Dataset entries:

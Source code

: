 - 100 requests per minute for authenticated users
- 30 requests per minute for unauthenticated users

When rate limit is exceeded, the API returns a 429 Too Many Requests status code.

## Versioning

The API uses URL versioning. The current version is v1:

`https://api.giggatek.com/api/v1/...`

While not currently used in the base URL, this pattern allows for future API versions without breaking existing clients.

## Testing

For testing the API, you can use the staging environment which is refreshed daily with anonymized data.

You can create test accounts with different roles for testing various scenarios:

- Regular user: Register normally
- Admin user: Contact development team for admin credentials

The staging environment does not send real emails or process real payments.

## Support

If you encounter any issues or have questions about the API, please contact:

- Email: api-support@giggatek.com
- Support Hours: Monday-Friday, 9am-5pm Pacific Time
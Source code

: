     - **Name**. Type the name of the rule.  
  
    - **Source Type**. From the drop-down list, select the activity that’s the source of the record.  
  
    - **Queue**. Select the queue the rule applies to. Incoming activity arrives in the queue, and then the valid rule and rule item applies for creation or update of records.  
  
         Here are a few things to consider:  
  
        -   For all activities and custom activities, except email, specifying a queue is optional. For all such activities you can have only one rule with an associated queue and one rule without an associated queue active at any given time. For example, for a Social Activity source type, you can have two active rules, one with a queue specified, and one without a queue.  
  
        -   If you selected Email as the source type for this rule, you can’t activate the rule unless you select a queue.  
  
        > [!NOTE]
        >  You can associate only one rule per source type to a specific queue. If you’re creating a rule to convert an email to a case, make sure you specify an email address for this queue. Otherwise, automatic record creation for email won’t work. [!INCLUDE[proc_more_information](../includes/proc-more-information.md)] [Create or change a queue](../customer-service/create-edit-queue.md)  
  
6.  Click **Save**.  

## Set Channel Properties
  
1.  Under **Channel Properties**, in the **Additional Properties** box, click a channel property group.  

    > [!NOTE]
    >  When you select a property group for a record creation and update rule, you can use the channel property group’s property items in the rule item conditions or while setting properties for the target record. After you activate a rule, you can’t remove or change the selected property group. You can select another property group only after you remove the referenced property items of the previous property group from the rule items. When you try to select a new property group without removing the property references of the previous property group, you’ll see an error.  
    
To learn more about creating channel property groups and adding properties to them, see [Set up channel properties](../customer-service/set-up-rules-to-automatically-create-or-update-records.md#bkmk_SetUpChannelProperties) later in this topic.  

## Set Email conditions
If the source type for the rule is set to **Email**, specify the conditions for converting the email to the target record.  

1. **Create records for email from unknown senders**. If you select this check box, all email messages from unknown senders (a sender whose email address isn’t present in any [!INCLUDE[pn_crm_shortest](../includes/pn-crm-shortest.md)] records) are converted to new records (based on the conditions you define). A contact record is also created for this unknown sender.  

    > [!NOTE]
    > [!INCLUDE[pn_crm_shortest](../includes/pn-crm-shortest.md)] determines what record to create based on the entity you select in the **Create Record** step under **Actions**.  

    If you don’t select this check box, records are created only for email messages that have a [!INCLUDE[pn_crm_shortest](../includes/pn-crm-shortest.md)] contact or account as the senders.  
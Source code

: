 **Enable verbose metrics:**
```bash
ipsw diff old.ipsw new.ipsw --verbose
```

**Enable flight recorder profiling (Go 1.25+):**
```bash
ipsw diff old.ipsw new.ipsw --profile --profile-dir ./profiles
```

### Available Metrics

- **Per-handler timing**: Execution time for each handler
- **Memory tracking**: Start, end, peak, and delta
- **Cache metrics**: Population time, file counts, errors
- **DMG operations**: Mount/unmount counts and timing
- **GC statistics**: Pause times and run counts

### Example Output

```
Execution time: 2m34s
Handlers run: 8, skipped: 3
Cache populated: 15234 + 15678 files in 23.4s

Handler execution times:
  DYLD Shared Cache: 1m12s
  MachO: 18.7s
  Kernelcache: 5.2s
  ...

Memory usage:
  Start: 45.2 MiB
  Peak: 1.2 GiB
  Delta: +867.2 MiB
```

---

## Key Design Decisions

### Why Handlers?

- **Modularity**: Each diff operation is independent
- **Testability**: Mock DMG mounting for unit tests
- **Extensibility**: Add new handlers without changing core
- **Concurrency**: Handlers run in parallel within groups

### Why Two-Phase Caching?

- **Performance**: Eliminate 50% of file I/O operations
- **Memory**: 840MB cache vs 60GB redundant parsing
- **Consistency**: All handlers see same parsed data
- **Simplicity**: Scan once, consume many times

• What you will do: Transcribe the records in full, so that each line reads exactly as before.

• Answer for this exercise:
Source code

: - 100 requests per minute for authenticated users
- 30 requests per minute for unauthenticated users

When rate limit is exceeded, the API returns a 429 Too Many Requests status code.

## Versioning

The API uses URL versioning. The current version is v1:

`https://api.giggatek.com/api/v1/...`

While not currently used in the base URL, this pattern allows for future API versions without breaking existing clients.

## Testing

For testing the API, you can use the staging environment which is refreshed daily with anonymized data.

You can create test accounts with different roles for testing various scenarios:

- Regular user: Register normally
- Admin user: Contact development team for admin credentials

The staging environment does not send real emails or process real payments.

## Support

If you encounter any issues or have questions about the API, please contact:

- Email: api-support@giggatek.com
- Support Hours: Monday-Friday, 9am-5pm Pacific Time
Source code

:     - **Name**. Type the name of the rule.  
  
    - **Source Type**. From the drop-down list, select the activity that’s the source of the record.  
  
    - **Queue**. Select the queue the rule applies to. Incoming activity arrives in the queue, and then the valid rule and rule item applies for creation or update of records.  
  
         Here are a few things to consider:  
  
        -   For all activities and custom activities, except email, specifying a queue is optional. For all such activities you can have only one rule with an associated queue and one rule without an associated queue active at any given time. For example, for a Social Activity source type, you can have two active rules, one with a queue specified, and one without a queue.  
  
        -   If you selected Email as the source type for this rule, you can’t activate the rule unless you select a queue.  
  
        > [!NOTE]
        >  You can associate only one rule per source type to a specific queue. If you’re creating a rule to convert an email to a case, make sure you specify an email address for this queue. Otherwise, automatic record creation for email won’t work. [!INCLUDE[proc_more_information](../includes/proc-more-information.md)] [Create or change a queue](../customer-service/create-edit-queue.md)  
  
6.  Click **Save**.  

## Set Channel Properties
  
1.  Under **Channel Properties**, in the **Additional Properties** box, click a channel property group.  

    > [!NOTE]
    >  When you select a property group for a record creation and update rule, you can use the channel property group’s property items in the rule item conditions or while setting properties for the target record. After you activate a rule, you can’t remove or change the selected property group. You can select another property group only after you remove the referenced property items of the previous property group from the rule items. When you try to select a new property group without removing the property references of the previous property group, you’ll see an error.  
    
To learn more about creating channel property groups and adding properties to them, see [Set up channel properties](../customer-service/set-up-rules-to-automatically-create-or-update-records.md#bkmk_SetUpChannelProperties) later in this topic.  

## Set Email conditions
If the source type for the rule is set to **Email**, specify the conditions for converting the email to the target record.  

1. **Create records for email from unknown senders**. If you select this check box, all email messages from unknown senders (a sender whose email address isn’t present in any [!INCLUDE[pn_crm_shortest](../includes/pn-crm-shortest.md)] records) are converted to new records (based on the conditions you define). A contact record is also created for this unknown sender.  

    > [!NOTE]
    > [!INCLUDE[pn_crm_shortest](../includes/pn-crm-shortest.md)] determines what record to create based on the entity you select in the **Create Record** step under **Actions**.  

    If you don’t select this check box, records are created only for email messages that have a [!INCLUDE[pn_crm_shortest](../includes/pn-crm-shortest.md)] contact or account as the senders.  
Source code

: **Enable verbose metrics:**
```bash
ipsw diff old.ipsw new.ipsw --verbose
```

**Enable flight recorder profiling (Go 1.25+):**
```bash
ipsw diff old.ipsw new.ipsw --profile --profile-dir ./profiles
```

### Available Metrics

- **Per-handler timing**: Execution time for each handler
- **Memory tracking**: Start, end, peak, and delta
- **Cache metrics**: Population time, file counts, errors
- **DMG operations**: Mount/unmount counts and timing
- **GC statistics**: Pause times and run counts

### Example Output

```
Execution time: 2m34s
Handlers run: 8, skipped: 3
Cache populated: 15234 + 15678 files in 23.4s

Handler execution times:
  DYLD Shared Cache: 1m12s
  MachO: 18.7s
  Kernelcache: 5.2s
  ...

Memory usage:
  Start: 45.2 MiB
  Peak: 1.2 GiB
  Delta: +867.2 MiB
```

---

## Key Design Decisions

### Why Handlers?

- **Modularity**: Each diff operation is independent
- **Testability**: Mock DMG mounting for unit tests
- **Extensibility**: Add new handlers without changing core
- **Concurrency**: Handlers run in parallel within groups

### Why Two-Phase Caching?

- **Performance**: Eliminate 50% of file I/O operations
- **Memory**: 840MB cache vs 60GB redundant parsing
- **Consistency**: All handlers see same parsed data
- **Simplicity**: Scan once, consume many times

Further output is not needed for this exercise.